The Golden State’s container redemption program differs from bottle bills in other states, and according to a new study, that fact might be hindering the system’s effectiveness.
The California Legislative Analyst’s Office (LAO) recently stated a convoluted system that is used to determine subsidies to redemption centers has contributed to the closing of more than 300 of those sites in the past 16 months. The centers are critical to recovering drink containers covered by the California Redemption Value (CRV) program.
The subsidy issue was one point noted in an analysis from LAO that was released last month. It discussed the unintended consequences of the way the state program is set up. The review pointed to a few aspects peculiar to California’s program and contrasted them with programs in nine other deposit states. LAO is a nonpartisan office that advises the legislature.
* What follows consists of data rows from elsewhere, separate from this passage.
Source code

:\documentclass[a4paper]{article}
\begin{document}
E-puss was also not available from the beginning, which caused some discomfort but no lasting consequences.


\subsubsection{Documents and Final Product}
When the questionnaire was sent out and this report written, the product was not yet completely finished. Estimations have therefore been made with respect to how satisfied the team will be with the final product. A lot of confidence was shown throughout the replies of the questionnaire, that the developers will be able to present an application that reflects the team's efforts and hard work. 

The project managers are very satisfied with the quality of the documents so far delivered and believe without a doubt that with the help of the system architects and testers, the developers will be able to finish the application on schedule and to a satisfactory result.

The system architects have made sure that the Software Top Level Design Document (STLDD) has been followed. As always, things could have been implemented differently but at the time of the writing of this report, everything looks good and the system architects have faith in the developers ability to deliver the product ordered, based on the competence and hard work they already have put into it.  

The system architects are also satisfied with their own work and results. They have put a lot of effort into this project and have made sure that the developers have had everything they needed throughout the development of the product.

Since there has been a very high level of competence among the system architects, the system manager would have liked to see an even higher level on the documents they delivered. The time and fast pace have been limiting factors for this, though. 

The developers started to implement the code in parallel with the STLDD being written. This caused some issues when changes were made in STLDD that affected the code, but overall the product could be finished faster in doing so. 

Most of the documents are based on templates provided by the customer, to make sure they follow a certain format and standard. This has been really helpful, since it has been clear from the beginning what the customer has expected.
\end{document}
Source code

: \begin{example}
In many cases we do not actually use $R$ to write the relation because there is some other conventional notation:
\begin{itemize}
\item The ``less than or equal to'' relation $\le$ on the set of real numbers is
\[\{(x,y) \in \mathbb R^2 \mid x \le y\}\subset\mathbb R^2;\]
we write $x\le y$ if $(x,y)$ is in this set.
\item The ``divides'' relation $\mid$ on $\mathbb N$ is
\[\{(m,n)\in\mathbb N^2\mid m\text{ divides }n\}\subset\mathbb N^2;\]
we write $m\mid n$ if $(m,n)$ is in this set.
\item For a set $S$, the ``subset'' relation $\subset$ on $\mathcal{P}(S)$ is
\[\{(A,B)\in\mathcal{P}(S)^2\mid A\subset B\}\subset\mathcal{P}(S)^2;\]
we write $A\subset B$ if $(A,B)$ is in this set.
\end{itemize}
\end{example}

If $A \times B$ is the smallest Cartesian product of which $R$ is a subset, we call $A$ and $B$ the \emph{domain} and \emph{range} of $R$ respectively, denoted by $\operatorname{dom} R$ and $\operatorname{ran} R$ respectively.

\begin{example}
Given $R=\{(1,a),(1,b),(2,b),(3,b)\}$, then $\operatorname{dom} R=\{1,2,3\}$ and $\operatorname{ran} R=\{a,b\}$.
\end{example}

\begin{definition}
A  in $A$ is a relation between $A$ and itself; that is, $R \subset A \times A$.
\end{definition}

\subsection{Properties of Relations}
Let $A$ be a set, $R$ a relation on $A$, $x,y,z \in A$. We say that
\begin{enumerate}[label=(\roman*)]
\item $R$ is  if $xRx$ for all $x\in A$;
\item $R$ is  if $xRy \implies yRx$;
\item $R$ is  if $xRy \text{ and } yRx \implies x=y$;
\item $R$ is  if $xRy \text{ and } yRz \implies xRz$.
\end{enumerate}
The CRV program adds a 5- or 10-cent surcharge on drink containers, with the amount depending on container size. The charge is refunded when the container is returned for recycling. Most returns are done through collection centers, also known as redemption or recycling centers.
The CRV program collects an immense number of containers. From July 2015 through June 2016 – the most recent 12-month period for which figures are available – the state redeemed nearly 8.6 billion PET containers and 177 million HDPE containers, out of more than 18.7 billion beverage containers altogether.
Collection center closures
As of early April there were 1,692 collection centers operating, down from 1,832 one year earlier. The CRV program establishes “convenience zones” that cover a half-mile around supermarkets with annual sales of more than $2 million. If there is no collection center in these areas, the supermarket is responsible for redeeming covered containers or paying a daily fee to opt out.
The percentage of convenience zones unserved by a collection center statewide jumped from 14 percent to 25 percent from March 2016 to March 2017. That impacts businesses, which become legally obligated to redeem or pay the fee, and consumers, who have fewer options for redemption.
California collection centers are responsible for selling containers to processors, as opposed to other states in which beverage distributors fund that process. That means collection centers have to absorb the cost when scrap values fall. The LAO noted that often hits collection centers harder than it does distributors, which tend to be larger companies.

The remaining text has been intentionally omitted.